=== Section Start ===

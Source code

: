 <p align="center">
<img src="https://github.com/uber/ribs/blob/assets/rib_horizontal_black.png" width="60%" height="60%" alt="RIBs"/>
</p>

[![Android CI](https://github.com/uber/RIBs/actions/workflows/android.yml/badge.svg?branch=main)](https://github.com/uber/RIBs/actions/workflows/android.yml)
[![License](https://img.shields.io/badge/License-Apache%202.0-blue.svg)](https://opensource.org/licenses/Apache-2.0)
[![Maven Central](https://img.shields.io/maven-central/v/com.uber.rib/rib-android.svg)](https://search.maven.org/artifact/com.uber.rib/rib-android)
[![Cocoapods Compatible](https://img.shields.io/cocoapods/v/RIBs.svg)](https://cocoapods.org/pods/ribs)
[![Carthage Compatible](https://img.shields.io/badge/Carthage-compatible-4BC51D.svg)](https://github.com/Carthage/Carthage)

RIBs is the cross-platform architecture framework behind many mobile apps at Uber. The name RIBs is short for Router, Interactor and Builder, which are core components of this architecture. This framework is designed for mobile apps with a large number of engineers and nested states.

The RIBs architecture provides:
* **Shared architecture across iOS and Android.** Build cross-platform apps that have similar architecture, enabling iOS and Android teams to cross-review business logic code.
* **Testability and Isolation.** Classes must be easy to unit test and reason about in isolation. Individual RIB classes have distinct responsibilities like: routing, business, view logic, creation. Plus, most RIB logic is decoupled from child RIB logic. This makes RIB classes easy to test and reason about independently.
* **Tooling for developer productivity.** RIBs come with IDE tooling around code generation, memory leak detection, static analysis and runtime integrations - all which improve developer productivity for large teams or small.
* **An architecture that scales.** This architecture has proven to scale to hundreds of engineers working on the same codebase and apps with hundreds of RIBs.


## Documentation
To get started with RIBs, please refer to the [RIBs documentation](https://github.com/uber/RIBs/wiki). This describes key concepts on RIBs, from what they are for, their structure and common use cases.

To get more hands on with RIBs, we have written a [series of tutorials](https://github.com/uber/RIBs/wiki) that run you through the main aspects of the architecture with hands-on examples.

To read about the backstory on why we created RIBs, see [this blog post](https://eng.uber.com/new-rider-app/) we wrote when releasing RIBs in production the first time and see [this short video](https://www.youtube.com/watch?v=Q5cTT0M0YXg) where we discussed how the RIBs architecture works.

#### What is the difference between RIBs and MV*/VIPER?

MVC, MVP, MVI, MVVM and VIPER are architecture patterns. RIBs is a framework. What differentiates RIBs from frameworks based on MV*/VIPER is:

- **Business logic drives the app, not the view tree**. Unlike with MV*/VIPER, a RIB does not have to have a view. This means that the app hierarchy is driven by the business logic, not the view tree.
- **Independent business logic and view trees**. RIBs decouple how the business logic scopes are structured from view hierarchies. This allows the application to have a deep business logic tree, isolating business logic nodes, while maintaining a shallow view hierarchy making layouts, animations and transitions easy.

=== Section End ===

*REQUIRED ACTION*:
Write the entire listing out again, word for word.

*RESPONSE*:
Source code

: <p align="center">
<img src="https://github.com/uber/ribs/blob/assets/rib_horizontal_black.png" width="60%" height="60%" alt="RIBs"/>
</p>

[![Android CI](https://github.com/uber/RIBs/actions/workflows/android.yml/badge.svg?branch=main)](https://github.com/uber/RIBs/actions/workflows/android.yml)
[![License](https://img.shields.io/badge/License-Apache%202.0-blue.svg)](https://opensource.org/licenses/Apache-2.0)
[![Maven Central](https://img.shields.io/maven-central/v/com.uber.rib/rib-android.svg)](https://search.maven.org/artifact/com.uber.rib/rib-android)
[![Cocoapods Compatible](https://img.shields.io/cocoapods/v/RIBs.svg)](https://cocoapods.org/pods/ribs)
[![Carthage Compatible](https://img.shields.io/badge/Carthage-compatible-4BC51D.svg)](https://github.com/Carthage/Carthage)

RIBs is the cross-platform architecture framework behind many mobile apps at Uber. The name RIBs is short for Router, Interactor and Builder, which are core components of this architecture. This framework is designed for mobile apps with a large number of engineers and nested states.

The RIBs architecture provides:
* **Shared architecture across iOS and Android.** Build cross-platform apps that have similar architecture, enabling iOS and Android teams to cross-review business logic code.
* **Testability and Isolation.** Classes must be easy to unit test and reason about in isolation. Individual RIB classes have distinct responsibilities like: routing, business, view logic, creation. Plus, most RIB logic is decoupled from child RIB logic. This makes RIB classes easy to test and reason about independently.
* **Tooling for developer productivity.** RIBs come with IDE tooling around code generation, memory leak detection, static analysis and runtime integrations - all which improve developer productivity for large teams or small.
* **An architecture that scales.** This architecture has proven to scale to hundreds of engineers working on the same codebase and apps with hundreds of RIBs.


## Documentation
To get started with RIBs, please refer to the [RIBs documentation](https://github.com/uber/RIBs/wiki). This describes key concepts on RIBs, from what they are for, their structure and common use cases.

To get more hands on with RIBs, we have written a [series of tutorials](https://github.com/uber/RIBs/wiki) that run you through the main aspects of the architecture with hands-on examples.

To read about the backstory on why we created RIBs, see [this blog post](https://eng.uber.com/new-rider-app/) we wrote when releasing RIBs in production the first time and see [this short video](https://www.youtube.com/watch?v=Q5cTT0M0YXg) where we discussed how the RIBs architecture works.

#### What is the difference between RIBs and MV*/VIPER?

MVC, MVP, MVI, MVVM and VIPER are architecture patterns. RIBs is a framework. What differentiates RIBs from frameworks based on MV*/VIPER is:

- **Business logic drives the app, not the view tree**. Unlike with MV*/VIPER, a RIB does not have to have a view. This means that the app hierarchy is driven by the business logic, not the view tree.
- **Independent business logic and view trees**. RIBs decouple how the business logic scopes are structured from view hierarchies. This allows the application to have a deep business logic tree, isolating business logic nodes, while maintaining a shallow view hierarchy making layouts, animations and transitions easy.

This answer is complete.